- **YOUR GOAL**: Repeat exactly the lines from the start of the records below through the line that contains "Bu proje kapsamında", including both.

____________

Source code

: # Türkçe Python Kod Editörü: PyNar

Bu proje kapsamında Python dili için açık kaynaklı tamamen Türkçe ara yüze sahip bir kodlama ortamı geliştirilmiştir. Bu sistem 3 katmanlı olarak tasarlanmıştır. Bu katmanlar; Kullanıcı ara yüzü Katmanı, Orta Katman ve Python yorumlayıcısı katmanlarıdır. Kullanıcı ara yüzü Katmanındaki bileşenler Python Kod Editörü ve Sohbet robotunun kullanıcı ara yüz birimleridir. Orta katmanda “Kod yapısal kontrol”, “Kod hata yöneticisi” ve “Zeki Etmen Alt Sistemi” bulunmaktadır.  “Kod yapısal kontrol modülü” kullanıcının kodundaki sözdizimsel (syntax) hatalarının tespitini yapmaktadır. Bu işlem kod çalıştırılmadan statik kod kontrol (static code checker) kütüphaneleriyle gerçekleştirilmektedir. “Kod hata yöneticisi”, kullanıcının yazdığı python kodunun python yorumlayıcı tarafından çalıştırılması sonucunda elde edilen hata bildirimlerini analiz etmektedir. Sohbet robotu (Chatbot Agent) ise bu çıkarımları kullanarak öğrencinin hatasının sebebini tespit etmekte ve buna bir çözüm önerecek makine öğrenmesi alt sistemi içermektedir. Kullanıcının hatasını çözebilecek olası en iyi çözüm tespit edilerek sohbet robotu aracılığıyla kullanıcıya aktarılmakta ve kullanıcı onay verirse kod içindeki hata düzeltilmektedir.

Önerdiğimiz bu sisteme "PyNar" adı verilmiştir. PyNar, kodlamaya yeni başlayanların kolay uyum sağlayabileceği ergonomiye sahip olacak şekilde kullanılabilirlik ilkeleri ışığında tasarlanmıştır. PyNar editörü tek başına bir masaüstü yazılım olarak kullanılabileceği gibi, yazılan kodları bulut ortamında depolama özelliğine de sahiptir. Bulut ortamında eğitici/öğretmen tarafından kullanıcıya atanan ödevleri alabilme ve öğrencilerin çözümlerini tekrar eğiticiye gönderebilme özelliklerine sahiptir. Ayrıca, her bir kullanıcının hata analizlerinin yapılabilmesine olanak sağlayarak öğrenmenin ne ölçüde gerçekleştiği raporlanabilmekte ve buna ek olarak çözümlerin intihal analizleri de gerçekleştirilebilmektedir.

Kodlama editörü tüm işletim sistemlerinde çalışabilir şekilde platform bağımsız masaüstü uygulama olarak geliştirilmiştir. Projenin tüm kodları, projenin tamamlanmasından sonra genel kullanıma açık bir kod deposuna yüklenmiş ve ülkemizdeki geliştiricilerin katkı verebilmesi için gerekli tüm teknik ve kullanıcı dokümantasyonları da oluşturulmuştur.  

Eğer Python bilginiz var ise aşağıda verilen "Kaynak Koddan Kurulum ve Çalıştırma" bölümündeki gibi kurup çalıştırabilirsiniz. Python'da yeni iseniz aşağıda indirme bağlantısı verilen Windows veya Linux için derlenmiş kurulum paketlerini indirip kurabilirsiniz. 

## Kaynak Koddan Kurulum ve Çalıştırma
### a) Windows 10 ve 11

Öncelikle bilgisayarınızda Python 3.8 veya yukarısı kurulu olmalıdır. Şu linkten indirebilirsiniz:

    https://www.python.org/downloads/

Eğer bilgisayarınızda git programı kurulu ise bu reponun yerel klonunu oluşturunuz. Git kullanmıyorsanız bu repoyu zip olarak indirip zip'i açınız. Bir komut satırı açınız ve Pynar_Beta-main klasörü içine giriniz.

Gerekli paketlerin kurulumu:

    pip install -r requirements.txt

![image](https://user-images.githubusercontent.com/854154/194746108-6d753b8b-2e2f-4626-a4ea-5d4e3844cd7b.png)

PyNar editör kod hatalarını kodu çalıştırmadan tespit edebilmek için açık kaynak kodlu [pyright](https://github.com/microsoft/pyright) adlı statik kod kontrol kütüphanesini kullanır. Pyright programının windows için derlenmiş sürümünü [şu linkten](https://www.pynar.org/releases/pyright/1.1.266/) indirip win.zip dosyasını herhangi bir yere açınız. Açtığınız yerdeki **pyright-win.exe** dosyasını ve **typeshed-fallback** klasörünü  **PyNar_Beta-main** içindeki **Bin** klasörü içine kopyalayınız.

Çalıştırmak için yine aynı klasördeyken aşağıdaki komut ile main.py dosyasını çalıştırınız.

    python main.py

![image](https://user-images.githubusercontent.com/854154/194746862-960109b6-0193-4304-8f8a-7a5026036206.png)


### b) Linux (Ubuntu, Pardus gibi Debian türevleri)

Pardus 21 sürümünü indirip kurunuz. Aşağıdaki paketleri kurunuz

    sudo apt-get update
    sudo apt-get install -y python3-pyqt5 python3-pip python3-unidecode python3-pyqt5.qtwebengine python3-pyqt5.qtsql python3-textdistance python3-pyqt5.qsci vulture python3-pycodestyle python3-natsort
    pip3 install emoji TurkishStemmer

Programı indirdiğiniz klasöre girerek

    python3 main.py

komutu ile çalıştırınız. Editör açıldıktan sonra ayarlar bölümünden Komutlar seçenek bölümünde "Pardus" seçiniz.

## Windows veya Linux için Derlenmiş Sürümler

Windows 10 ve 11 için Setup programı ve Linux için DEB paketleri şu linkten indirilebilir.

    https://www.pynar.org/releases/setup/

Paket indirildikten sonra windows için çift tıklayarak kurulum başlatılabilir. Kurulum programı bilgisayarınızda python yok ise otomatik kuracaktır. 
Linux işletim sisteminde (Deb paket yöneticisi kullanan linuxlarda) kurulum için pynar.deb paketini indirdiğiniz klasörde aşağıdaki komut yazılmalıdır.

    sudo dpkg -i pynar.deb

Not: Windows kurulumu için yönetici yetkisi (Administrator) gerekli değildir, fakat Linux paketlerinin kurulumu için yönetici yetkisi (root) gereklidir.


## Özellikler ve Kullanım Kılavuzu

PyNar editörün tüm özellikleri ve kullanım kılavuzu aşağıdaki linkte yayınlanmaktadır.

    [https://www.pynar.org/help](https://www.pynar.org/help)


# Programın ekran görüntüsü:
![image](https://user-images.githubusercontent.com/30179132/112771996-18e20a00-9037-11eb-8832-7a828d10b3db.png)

____________

- **RESPONSE AREA**:
Source code

: # Türkçe Python Kod Editörü: PyNar

Bu proje kapsamında Python dili için açık kaynaklı tamamen Türkçe ara yüze sahip bir kodlama ortamı geliştirilmiştir. Bu sistem 3 katmanlı olarak tasarlanmıştır. Bu katmanlar; Kullanıcı ara yüzü Katmanı, Orta Katman ve Python yorumlayıcısı katmanlarıdır. Kullanıcı ara yüzü Katmanındaki bileşenler Python Kod Editörü ve Sohbet robotunun kullanıcı ara yüz birimleridir. Orta katmanda “Kod yapısal kontrol”, “Kod hata yöneticisi” ve “Zeki Etmen Alt Sistemi” bulunmaktadır.  “Kod yapısal kontrol modülü” kullanıcının kodundaki sözdizimsel (syntax) hatalarının tespitini yapmaktadır. Bu işlem kod çalıştırılmadan statik kod kontrol (static code checker) kütüphaneleriyle gerçekleştirilmektedir. “Kod hata yöneticisi”, kullanıcının yazdığı python kodunun python yorumlayıcı tarafından çalıştırılması sonucunda elde edilen hata bildirimlerini analiz etmektedir. Sohbet robotu (Chatbot Agent) ise bu çıkarımları kullanarak öğrencinin hatasının sebebini tespit etmekte ve buna bir çözüm önerecek makine öğrenmesi alt sistemi içermektedir. Kullanıcının hatasını çözebilecek olası en iyi çözüm tespit edilerek sohbet robotu aracılığıyla kullanıcıya aktarılmakta ve kullanıcı onay verirse kod içindeki hata düzeltilmektedir.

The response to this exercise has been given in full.